Let $X \in \mathbb{R}^{a \times b}$ (for $a > b$). We obtain $\hat X$ by taking all the rows of $X$ and normalizing them such that the $\ell_2$ norms of each row is $1$. We can further assume that all the rows of $X$ are $1 \leq \|x_i| \leq \alpha$

Question

I believe (and I would like to prove) that: $$\kappa(\hat X) \leq \kappa(X).$$

For me, the condition number of a matrix $X$ is defined as the ratio between the biggest and the smallest singular value of $X$, i.e.:

$$ \kappa(X) = \frac{\sigma_1}{\sigma_k} $$

where $k$ is the rank of the matrix (which can be smaller than $b$)

I think a property of matrix norm might come handy: its submultiplicativity: $$ \|AB\| \leq \|A\|\|B\|$$ from which it possible to derive the property that $$ \kappa(AB) \leq \kappa(A)\kappa(B)$$ (this is true only in some casis, see referenced questions at the bottom)

We recall that the norm of a matrix can be defined from a ($\ell_p$ which in our case is $\ell_2$)

$$ \| A \| = \max_{x \neq 0, } \frac{\|Ax\|}{\|x\|} = \max_{\|x\|=1} \|Ax\| = \sigma_1$$

My attempt:

In general, it is easy to see that $\sigma_1(\hat X) < \sigma_1(X)$, while I cannot prove that $\sigma_{min}(\hat X) > \sigma_{min}(S)$ for the smallest singular values.

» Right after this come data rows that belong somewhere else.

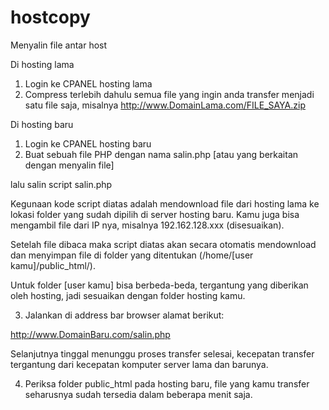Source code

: # hostcopy
Menyalin file antar host

Di hosting lama

1. Login ke CPANEL hosting lama
2. Compress terlebih dahulu semua file yang ingin anda transfer menjadi satu file saja, misalnya http://www.DomainLama.com/FILE_SAYA.zip

Di hosting baru

1. Login ke CPANEL hosting baru
2. Buat sebuah file PHP dengan nama salin.php [atau yang berkaitan dengan menyalin file]

lalu salin script salin.php

Kegunaan kode script diatas adalah mendownload file dari hosting lama ke lokasi folder yang sudah dipilih di server hosting baru. Kamu juga bisa mengambil file dari IP nya, misalnya 192.162.128.xxx (disesuaikan).

Setelah file dibaca maka script diatas akan secara otomatis mendownload dan menyimpan file di folder yang ditentukan (/home/[user kamu]/public_html/).

Untuk folder [user kamu] bisa berbeda-beda, tergantung yang diberikan oleh hosting, jadi sesuaikan dengan folder hosting kamu.

3. Jalankan di address bar browser alamat berikut:

http://www.DomainBaru.com/salin.php

Selanjutnya tinggal menunggu proses transfer selesai, kecepatan transfer tergantung dari kecepatan komputer server lama dan barunya.

4. Periksa folder public_html pada hosting baru, file yang kamu transfer seharusnya sudah tersedia dalam beberapa menit saja.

This is how I approached the proof: Let me recall you that the condition number, which usually for square matrices is defined as $\kappa(X) = \|X\| \|X^{-1}\|$ for the case of non-square matrices can be better defined as the ratio between the biggest and the smallest singular value. In other words: $\kappa(X)= \|X\|\|X^+\|$ (where $X^+$ is the Moore-Penrose pseudoinverse of $X$, i.e. the matrix obtained by taking the inverse $1/\sigma_i$ of the singular values of $\sigma_i$ of $X$ ).

We can think of $X$ as the product of $\hat X$ where I left multiply by $N_X \in \mathbb{R}^{n \times n}$ , a diagonal matrix where the entry in position $ii$ is just $\|x_i\|$, i.e. the norm of row $i$. $$ X = N_X \hat X.$$

I thought that I can express the condition number as product of the norm. Unfortunately, this direction seems to lead me astray, as the inequality is in the wrong direction.

So: $\kappa(X) = \|N_X\hat X\| \|(N_X \hat X)^{+}\|=\|N_X\hat X\| \|\hat X^{+}N_X^{+} \| \leq \|N_X\| \|\hat X\| \|\hat X^{+}\|\|N_X^{+} \| $

and also $\kappa(\hat X) = \|\hat X\| \|\hat X^{-1}\|$.

Also note that $\kappa(N_X) = \kappa(N_X^{-1}) \leq \alpha$, because of our assumption on the value of the norms of the rows of $X$.

This is equivalent of asking if these two conditions are satisfied:

  • $\|\hat X\| \|\hat X^{+}\| \leq \|N_X\hat X\| \|(N_X \hat X)^{+}\| $
  • $\| \hat X^+ \| \leq \|(N\hat X)^+ \| $

It is simple to observe that: $\|\hat X\| \leq \|N\hat X\|$. This is because, by using the definition of norm of a matrix, $$\forall y \text{ s.t. } \|y\|=1 \text{ we have that } \|\hat Xy\| \leq \|N \hat Xy\|$$ because each element on the diagonal is bigger than 1. We need to see if $\|\hat X^{+}\| \leq \|(N\hat X)^+\| = \|(\hat X^{+}N^{+})\|$

I am looking here for some monotonicty properties of matrix norms, or property that can be derived from the inverse of a matrix. Am I going in the right direction? Thanks.

Reply to comment

What if we start from $N^{-1}_XX = \hat X$? Then, I would obtain $\kappa(\hat X) = \kappa(N^{-1}_X X) \leq \kappa(N^{-1}_X)\kappa(X) \leq \alpha \kappa(X) $ This does not seems helpful, because we get to the point where $$\kappa(\hat X) \leq \alpha \kappa(X)$$ and, from the previous observation, $$ \kappa(X) \leq \alpha \kappa(\hat X) $$

Experiments

I checked that this property is satisfied in two cases:

  • if we have a diagonal matrix $X$ with some random scalar in it, then the normalized version is just the identity matrix, whose condition number is 1.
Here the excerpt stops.